Issue deep-dive: Education
Tuesday, May 14, 2019
May 2019
A deep dive of sustainability topics with Ethic's lead data scientist
Issue deep-dive: Education
Tuesdays with Travis is a collection of monthly interviews with our data science lead, Travis Korte, that explores the complexities of expressing values through data.

In this month’s Tuesdays with Travis, we focus on a cause that is both popular among clients and complex to capture in public-market data. That topic is education.

Are common methods of measuring education among public companies the best tools to track impact? If we consider education to be about informing the public, what data do we have available to measure truth? This is where finance meets philosophy.  

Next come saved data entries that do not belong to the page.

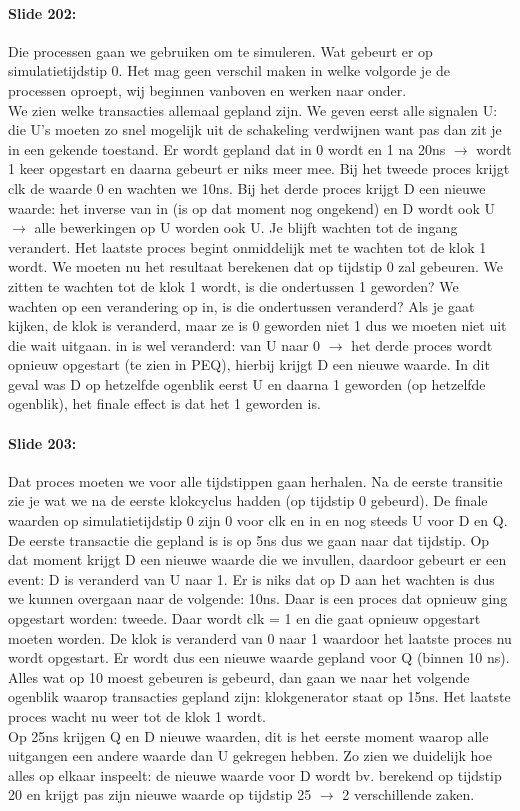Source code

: \documentclass[10pt,a4paper]{book}
\begin{document}
\paragraph{Slide 202:} Die processen gaan we gebruiken om te simuleren. Wat gebeurt er op simulatietijdstip 0. Het mag geen verschil maken in welke volgorde je de processen oproept, wij beginnen vanboven en werken naar onder.\\
We zien welke transacties allemaal gepland zijn. We geven eerst alle signalen U: die U's moeten zo snel mogelijk uit de schakeling verdwijnen want pas dan zit je in een gekende toestand. Er wordt gepland dat in 0 wordt en 1 na 20ns $\rightarrow$ wordt 1 keer opgestart en daarna gebeurt er niks meer mee. Bij het tweede proces krijgt clk de waarde 0 en wachten we 10ns. Bij het derde proces krijgt D een nieuwe waarde: het inverse van in (is op dat moment nog ongekend) en D wordt ook U $\rightarrow$ alle bewerkingen op U worden ook U. Je blijft wachten tot de ingang verandert. Het laatste proces begint onmiddelijk met te wachten tot de klok 1 wordt. We moeten nu het resultaat berekenen dat op tijdstip 0 zal gebeuren. We zitten te wachten tot de klok 1 wordt, is die ondertussen 1 geworden? We wachten op een verandering op in, is die ondertussen veranderd? Als je gaat kijken, de klok is veranderd, maar ze is 0 geworden niet 1 dus we moeten niet uit die wait uitgaan. in is wel veranderd: van U naar 0 $\rightarrow$ het derde proces wordt opnieuw opgestart (te zien in PEQ), hierbij krijgt D een nieuwe waarde. In dit geval was D op hetzelfde ogenblik eerst U en daarna 1 geworden (op hetzelfde ogenblik), het finale effect is dat het 1 geworden is.

\paragraph{Slide 203:} Dat proces moeten we voor alle tijdstippen gaan herhalen. Na de eerste transitie zie je wat we na de eerste klokcyclus hadden (op tijdstip 0 gebeurd). De finale waarden op simulatietijdstip 0 zijn 0 voor clk en in en nog steeds U voor D en Q. De eerste transactie die gepland is is op 5ns dus we gaan naar dat tijdstip. Op dat moment krijgt D een nieuwe waarde die we invullen, daardoor gebeurt er een event: D is veranderd van U naar 1. Er is niks dat op D aan het wachten is dus we kunnen overgaan naar de volgende: 10ns. Daar is een proces dat opnieuw ging opgestart worden: tweede. Daar wordt clk = 1 en die gaat opnieuw opgestart moeten worden. De klok is veranderd van 0 naar 1 waardoor het laatste proces nu wordt opgestart. Er wordt dus een nieuwe waarde gepland voor Q (binnen 10 ns). Alles wat op 10 moest gebeuren is gebeurd, dan gaan we naar het volgende ogenblik waarop transacties gepland zijn: klokgenerator staat op 15ns. Het laatste proces wacht nu weer tot de klok 1 wordt.\\
Op 25ns krijgen Q en D nieuwe waarden, dit is het eerste moment waarop alle uitgangen een andere waarde dan U gekregen hebben. Zo zien we duidelijk hoe alles op elkaar inspeelt: de nieuwe waarde voor D wordt bv. berekend op tijdstip 20 en krijgt pas zijn nieuwe waarde op tijdstip 25 $\rightarrow$ 2 verschillende zaken. 
\end{document}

Comments have been edited and condensed for clarity.

How do you choose the data that best captures a topic as vast as education?

The traditional institutions we think about when we think of education—colleges, universities, K-12 programs—are largely run by private, non-profit or government-funded entities. To measure public-company involvement, we consider a variety of approaches.

One way is to look at business involvement in the education sector—companies in the education technology space, for example. But we’re not convinced that that’s an informative criterion for sustainability. Look at for-profit education companies in the U.S. over the past couple of decades: a lot of these companies create enormous social costs, but we’d miss that if all we look at is involvement in the education sector. Involvement, in and of itself, isn’t a good enough indication that the company is contributing to better educational outcomes.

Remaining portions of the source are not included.